Presidente do Conselho de Transportes ignora pauta do cálculo tarifário e Sitrans-CG protesta

O superintendente de Trânsito e Transportes Públicos de Campina Grande, Carlos Dunga Júnior, na condição de presidente do Conselho Municipal de Transportes Públicos de Campina Grande (Comutp), resolveu não incluir a discussão sobre o cálculo tarifário do transporte coletivo urbano na reunião extraordinária realizada na semana passada.

A inclusão da matéria na pauta havia sido solicitada pelo Sindicato das Empresas de Transportes de Passageiros de Campina Grande (Sitrans-CG) diretamente ao presidente do conselho por meio de ofício no dia seis de abril.

No documento, o Sitrans voltou a mostrar a dimensão da crise sobre o sistema, situação agravada pela pandemia, e lembrou que “as empresas encontram-se há 15, meses sem reajuste tarifário, ao passo que todos os insumos da operação, tal como o combustível, veículos, pneus, peças, salários, etc., vêm sendo reajustados”.

Já durante a reunião, o sindicato, através de um dos seus representantes, Alberto Pereira Nascimento, protestou com veemência contra a decisão do presidente do Comutp de ignorar completamente o ofício e não incluir o assunto na pauta.

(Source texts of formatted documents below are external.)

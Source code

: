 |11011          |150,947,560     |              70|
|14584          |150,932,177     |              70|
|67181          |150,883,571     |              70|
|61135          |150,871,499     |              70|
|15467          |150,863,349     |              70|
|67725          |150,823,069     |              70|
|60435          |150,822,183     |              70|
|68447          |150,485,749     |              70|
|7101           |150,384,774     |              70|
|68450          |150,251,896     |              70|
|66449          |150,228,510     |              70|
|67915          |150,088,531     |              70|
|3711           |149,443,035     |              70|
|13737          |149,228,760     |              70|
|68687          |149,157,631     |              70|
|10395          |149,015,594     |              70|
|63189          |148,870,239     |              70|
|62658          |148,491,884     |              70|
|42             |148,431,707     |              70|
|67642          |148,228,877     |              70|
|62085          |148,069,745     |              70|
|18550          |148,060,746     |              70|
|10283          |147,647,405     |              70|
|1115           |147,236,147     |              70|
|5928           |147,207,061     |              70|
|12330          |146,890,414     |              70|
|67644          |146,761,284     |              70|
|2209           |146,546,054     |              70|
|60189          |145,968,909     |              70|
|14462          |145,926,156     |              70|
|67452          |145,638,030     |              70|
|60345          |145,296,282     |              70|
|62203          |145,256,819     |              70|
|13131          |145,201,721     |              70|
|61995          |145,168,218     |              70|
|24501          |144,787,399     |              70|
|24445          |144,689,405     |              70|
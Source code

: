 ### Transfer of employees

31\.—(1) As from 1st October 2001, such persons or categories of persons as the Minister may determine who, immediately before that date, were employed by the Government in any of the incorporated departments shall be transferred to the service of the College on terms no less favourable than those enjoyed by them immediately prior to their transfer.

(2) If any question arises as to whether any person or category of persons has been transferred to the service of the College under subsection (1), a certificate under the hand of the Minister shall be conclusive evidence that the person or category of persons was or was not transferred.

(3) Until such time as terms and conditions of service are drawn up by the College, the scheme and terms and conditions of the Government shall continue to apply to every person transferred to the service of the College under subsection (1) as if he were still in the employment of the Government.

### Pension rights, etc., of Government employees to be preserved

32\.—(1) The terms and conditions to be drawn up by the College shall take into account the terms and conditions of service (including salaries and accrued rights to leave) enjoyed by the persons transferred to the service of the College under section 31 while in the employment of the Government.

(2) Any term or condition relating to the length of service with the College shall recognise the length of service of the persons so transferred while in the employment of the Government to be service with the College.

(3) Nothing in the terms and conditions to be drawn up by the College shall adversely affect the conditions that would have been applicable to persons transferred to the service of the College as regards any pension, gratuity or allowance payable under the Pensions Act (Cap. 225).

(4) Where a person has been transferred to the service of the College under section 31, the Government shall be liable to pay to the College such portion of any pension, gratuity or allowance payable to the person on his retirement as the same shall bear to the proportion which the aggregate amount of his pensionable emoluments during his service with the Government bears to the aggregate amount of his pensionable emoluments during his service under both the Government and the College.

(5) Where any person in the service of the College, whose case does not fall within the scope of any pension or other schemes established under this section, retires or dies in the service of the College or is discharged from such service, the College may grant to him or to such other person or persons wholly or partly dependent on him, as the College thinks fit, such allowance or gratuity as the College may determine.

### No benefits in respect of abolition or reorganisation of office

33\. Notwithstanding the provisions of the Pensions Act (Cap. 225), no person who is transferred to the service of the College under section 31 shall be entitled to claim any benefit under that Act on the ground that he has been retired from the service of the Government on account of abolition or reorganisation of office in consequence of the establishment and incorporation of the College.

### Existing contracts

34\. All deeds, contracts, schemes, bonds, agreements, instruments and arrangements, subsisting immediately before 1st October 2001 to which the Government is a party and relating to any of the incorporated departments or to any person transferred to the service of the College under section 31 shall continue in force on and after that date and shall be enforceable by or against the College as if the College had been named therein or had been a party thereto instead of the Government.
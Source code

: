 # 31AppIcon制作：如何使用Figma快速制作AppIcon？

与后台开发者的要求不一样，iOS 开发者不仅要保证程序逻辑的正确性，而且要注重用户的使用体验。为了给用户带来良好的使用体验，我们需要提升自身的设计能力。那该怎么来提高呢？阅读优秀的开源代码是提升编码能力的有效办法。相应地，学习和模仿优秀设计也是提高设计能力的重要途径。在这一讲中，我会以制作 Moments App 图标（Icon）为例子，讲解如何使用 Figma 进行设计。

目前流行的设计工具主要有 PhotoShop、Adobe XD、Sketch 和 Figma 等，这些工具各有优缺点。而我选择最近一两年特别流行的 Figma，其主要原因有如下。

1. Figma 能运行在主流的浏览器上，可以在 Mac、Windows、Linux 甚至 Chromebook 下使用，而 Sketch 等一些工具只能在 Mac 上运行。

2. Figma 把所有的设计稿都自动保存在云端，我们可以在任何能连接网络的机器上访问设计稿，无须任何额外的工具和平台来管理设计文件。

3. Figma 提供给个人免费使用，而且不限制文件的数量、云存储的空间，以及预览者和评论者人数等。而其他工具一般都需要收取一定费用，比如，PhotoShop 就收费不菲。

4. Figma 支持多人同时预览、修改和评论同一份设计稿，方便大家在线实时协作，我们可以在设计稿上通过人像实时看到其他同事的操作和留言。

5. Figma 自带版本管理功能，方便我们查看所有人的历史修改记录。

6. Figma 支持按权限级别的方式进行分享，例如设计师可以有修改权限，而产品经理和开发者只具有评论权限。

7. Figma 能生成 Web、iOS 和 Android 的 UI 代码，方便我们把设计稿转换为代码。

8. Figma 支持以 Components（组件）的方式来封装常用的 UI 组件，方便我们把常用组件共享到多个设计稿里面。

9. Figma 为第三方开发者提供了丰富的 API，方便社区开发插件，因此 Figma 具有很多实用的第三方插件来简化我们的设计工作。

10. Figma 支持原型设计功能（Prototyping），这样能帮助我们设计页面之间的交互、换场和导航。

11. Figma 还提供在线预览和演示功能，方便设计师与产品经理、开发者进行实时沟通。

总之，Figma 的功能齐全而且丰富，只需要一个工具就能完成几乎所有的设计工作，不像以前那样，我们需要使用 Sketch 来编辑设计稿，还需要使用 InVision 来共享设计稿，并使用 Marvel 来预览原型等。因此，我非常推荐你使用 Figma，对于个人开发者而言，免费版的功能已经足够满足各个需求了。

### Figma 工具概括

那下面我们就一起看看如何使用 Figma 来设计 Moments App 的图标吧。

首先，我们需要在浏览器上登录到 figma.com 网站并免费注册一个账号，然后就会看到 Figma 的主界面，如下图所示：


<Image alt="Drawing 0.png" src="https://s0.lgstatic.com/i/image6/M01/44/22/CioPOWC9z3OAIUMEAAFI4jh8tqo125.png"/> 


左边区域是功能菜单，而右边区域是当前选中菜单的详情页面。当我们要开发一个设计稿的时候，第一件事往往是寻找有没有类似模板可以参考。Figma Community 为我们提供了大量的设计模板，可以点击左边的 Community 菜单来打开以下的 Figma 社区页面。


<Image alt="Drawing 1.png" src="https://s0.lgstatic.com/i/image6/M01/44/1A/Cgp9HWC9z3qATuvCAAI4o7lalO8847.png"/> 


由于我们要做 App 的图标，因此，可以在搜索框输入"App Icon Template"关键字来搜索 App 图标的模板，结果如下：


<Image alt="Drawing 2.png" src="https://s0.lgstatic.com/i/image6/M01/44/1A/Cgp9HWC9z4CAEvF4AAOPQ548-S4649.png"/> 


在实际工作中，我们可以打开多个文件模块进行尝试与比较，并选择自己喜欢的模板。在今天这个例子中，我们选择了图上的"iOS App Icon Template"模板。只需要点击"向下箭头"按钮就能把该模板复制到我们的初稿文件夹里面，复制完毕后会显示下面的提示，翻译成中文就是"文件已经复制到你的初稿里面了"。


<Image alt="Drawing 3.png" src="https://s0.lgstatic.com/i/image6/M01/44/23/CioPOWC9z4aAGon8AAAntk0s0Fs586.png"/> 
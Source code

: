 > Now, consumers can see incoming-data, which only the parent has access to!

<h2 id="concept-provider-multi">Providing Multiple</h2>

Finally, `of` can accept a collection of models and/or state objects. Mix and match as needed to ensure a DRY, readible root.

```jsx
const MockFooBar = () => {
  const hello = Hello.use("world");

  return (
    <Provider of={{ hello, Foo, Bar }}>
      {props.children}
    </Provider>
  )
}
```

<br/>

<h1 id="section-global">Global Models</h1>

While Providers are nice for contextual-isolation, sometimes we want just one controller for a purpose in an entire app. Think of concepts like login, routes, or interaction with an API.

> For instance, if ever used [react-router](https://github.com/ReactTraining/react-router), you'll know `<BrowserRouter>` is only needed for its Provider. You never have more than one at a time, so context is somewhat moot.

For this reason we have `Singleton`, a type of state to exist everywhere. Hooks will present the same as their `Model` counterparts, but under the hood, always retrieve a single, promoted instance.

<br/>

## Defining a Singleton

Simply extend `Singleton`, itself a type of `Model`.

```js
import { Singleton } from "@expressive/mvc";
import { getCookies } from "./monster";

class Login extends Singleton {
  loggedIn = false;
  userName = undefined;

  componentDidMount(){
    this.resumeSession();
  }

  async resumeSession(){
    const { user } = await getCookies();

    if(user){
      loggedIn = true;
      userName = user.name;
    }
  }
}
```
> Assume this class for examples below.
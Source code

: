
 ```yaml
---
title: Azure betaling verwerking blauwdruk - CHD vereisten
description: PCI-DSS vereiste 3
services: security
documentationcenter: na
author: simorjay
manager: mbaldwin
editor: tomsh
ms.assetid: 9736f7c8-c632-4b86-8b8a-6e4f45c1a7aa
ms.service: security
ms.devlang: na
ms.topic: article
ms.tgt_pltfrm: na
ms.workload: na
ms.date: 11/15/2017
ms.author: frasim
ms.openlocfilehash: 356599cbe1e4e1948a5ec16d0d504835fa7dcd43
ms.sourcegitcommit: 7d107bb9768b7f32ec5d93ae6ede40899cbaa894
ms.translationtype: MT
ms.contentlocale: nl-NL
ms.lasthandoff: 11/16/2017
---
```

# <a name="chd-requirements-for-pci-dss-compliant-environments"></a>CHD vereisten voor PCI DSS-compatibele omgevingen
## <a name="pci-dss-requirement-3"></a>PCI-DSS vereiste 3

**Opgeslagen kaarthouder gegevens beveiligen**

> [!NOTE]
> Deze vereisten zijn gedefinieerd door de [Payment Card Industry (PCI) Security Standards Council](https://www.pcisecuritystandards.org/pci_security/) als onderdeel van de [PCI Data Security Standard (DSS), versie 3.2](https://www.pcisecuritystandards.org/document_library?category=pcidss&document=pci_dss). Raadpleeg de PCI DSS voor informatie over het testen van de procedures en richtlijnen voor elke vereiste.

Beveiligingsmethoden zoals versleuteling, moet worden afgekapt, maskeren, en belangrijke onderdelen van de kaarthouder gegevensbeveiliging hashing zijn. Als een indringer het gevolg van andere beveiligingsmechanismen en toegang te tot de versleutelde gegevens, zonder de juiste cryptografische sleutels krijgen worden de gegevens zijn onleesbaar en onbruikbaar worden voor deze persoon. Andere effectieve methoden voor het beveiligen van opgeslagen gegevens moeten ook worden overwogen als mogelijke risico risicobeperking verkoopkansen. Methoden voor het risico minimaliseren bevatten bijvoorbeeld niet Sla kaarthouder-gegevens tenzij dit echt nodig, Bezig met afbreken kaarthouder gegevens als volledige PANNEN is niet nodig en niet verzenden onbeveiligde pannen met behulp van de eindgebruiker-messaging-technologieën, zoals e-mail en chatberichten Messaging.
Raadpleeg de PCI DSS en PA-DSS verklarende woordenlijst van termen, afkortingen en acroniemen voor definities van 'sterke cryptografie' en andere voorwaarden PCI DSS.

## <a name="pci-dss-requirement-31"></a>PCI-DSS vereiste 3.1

SITRANS NÃO PROPÕE AUMENTO

Os representantes do Sitrans ressaltam que, diante do cenário atual, o segmento não requer o aumento da tarifa, mas o realinhamento do equilíbrio econômico-financeiro do contrato de concessão, atualmente em aguda defasagem que ameaça seriamente a subsistência do serviço de transporte público em Campina Grande.

“Estamos há mais de um ano com queda ainda maior no número de passageiros por causa da pandemia e há mais de 15 meses sem reajuste, ou seja, as empresas estão pagando literalmente essa conta, a um ponto que se tornou insustentável”, disse o diretor institucional do Sitrans, Anchieta Bernardino, lamentando a decisão do presidente do conselho.

Para assegurar a sobrevivência do serviço, que é essencial para milhares de cidadãos diariamente, o Governo do Estado do Rio Grande do Norte, por exemplo, zerou a incidência do ICMS sobre a operação, assim como sobre o diesel usado pelos ônibus. Pedido de medida igual foi direcionado ao Governo da Paraíba desde março de 2020, até agora sem resposta.